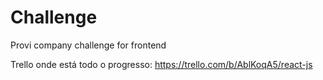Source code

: # Challenge

Provi company challenge for frontend

Trello onde está todo o progresso: https://trello.com/b/AblKoqA5/react-js
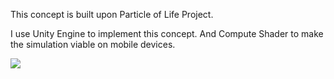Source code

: This concept is built upon Particle of Life Project.

I use Unity Engine to implement this concept. And Compute Shader to make the 
simulation viable on mobile devices.

![](https://github.com/ParticleLife/movie_001.gif)
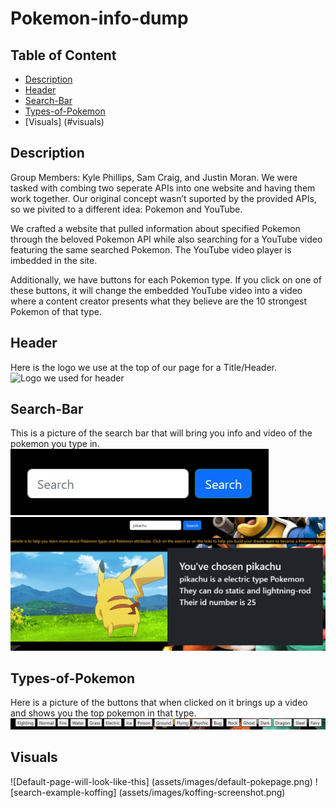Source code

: # Pokemon-info-dump

## Table of Content
- [Description](#description)
- [Header](#header)
- [Search-Bar](#search-bar)
- [Types-of-Pokemon](#types-of-pokemon)
- [Visuals] (#visuals)



## Description
Group Members: Kyle Phillips, Sam Craig, and Justin Moran.
We were tasked with combing two seperate APIs into one website and having them work together.
Our original concept wasn’t suported by the provided APIs, so we pivited to a different idea:
Pokemon and YouTube.

We crafted a website that pulled information about specified Pokemon through the beloved
Pokemon API while also searching for a YouTube video featuring the same searched Pokemon.
The YouTube video player is imbedded in the site.

Additionally, we have buttons for each Pokemon type. If you click on one of these buttons,
it will change the embedded YouTube video into a video where a content creator presents
what they believe are the 10 strongest Pokemon of that type.

## Header 
Here is the logo we use at the top of our page for a Title/Header.
![Logo we used for header](assets/images/Pok%C3%A9mon-Com-Fundo-Transparente.png)

## Search-Bar
This is a picture of the search bar that will bring you info and video of the pokemon you type in.
![Search Bar](assets/images/search-bar%20.jpg)
![search bar works and brings up video and info of pokemon](assets/images/search-video-info.jpg)

## Types-of-Pokemon
Here is a picture of the buttons that when clicked on it brings up a video and shows you the top pokemon in that type.
![youtube video of dif types of pokemon](assets/images/links.jpg)



## Visuals
![Default-page-will-look-like-this] (assets/images/default-pokepage.png)
![search-example-koffing] (assets/images/koffing-screenshot.png)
# # # # #
# WHAT TO WORK ON
If a line above includes the string "that", pick it out.

# SOLUTION TO THIS EXERCISE
We crafted a website that pulled information about specified Pokemon through the beloved
what they believe are the 10 strongest Pokemon of that type.
This is a picture of the search bar that will bring you info and video of the pokemon you type in.
Here is a picture of the buttons that when clicked on it brings up a video and shows you the top pokemon in that type.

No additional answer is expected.